[Items from a dataset]
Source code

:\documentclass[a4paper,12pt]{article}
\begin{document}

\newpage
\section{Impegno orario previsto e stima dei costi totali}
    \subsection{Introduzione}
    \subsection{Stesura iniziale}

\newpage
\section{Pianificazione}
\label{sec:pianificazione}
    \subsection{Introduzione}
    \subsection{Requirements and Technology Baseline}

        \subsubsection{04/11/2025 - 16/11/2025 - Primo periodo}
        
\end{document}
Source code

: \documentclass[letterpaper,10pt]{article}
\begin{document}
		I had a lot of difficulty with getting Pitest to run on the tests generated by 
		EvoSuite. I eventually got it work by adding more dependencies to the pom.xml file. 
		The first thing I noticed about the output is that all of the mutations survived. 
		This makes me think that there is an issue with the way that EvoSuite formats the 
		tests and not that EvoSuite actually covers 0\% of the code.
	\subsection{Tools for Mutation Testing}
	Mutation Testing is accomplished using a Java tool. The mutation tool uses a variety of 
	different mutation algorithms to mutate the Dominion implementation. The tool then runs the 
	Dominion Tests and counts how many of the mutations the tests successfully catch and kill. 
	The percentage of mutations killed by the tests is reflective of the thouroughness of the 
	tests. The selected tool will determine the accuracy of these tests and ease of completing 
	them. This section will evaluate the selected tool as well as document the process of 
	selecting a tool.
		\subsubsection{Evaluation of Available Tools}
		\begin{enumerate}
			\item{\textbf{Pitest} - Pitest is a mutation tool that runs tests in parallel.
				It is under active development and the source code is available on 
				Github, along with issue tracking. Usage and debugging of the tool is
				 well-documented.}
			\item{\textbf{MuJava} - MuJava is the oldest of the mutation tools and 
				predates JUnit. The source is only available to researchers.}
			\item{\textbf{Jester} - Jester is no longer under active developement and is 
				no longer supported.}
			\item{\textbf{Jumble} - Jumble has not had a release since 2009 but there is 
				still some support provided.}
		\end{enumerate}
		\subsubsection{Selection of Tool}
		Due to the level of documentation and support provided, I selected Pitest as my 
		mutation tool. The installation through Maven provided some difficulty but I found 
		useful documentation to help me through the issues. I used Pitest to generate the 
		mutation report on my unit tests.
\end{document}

__Task objective__.
In your reply, restate every entry exactly.

__Answer space__.
Source code

:\documentclass[a4paper,12pt]{article}
\begin{document}

\newpage
\section{Impegno orario previsto e stima dei costi totali}
    \subsection{Introduzione}
    \subsection{Stesura iniziale}

\newpage
\section{Pianificazione}
\label{sec:pianificazione}
    \subsection{Introduzione}
    \subsection{Requirements and Technology Baseline}

        \subsubsection{04/11/2025 - 16/11/2025 - Primo periodo}
        
\end{document}
Source code

: \documentclass[letterpaper,10pt]{article}
\begin{document}
		I had a lot of difficulty with getting Pitest to run on the tests generated by 
		EvoSuite. I eventually got it work by adding more dependencies to the pom.xml file. 
		The first thing I noticed about the output is that all of the mutations survived. 
		This makes me think that there is an issue with the way that EvoSuite formats the 
		tests and not that EvoSuite actually covers 0\% of the code.
	\subsection{Tools for Mutation Testing}
	Mutation Testing is accomplished using a Java tool. The mutation tool uses a variety of 
	different mutation algorithms to mutate the Dominion implementation. The tool then runs the 
	Dominion Tests and counts how many of the mutations the tests successfully catch and kill. 
	The percentage of mutations killed by the tests is reflective of the thouroughness of the 
	tests. The selected tool will determine the accuracy of these tests and ease of completing 
	them. This section will evaluate the selected tool as well as document the process of 
	selecting a tool.
		\subsubsection{Evaluation of Available Tools}
		\begin{enumerate}
			\item{\textbf{Pitest} - Pitest is a mutation tool that runs tests in parallel.
				It is under active development and the source code is available on 
				Github, along with issue tracking. Usage and debugging of the tool is
				 well-documented.}
			\item{\textbf{MuJava} - MuJava is the oldest of the mutation tools and 
				predates JUnit. The source is only available to researchers.}
			\item{\textbf{Jester} - Jester is no longer under active developement and is 
				no longer supported.}
			\item{\textbf{Jumble} - Jumble has not had a release since 2009 but there is 
				still some support provided.}
		\end{enumerate}
		\subsubsection{Selection of Tool}
		Due to the level of documentation and support provided, I selected Pitest as my 
		mutation tool. The installation through Maven provided some difficulty but I found 
		useful documentation to help me through the issues. I used Pitest to generate the 
		mutation report on my unit tests.
\end{document}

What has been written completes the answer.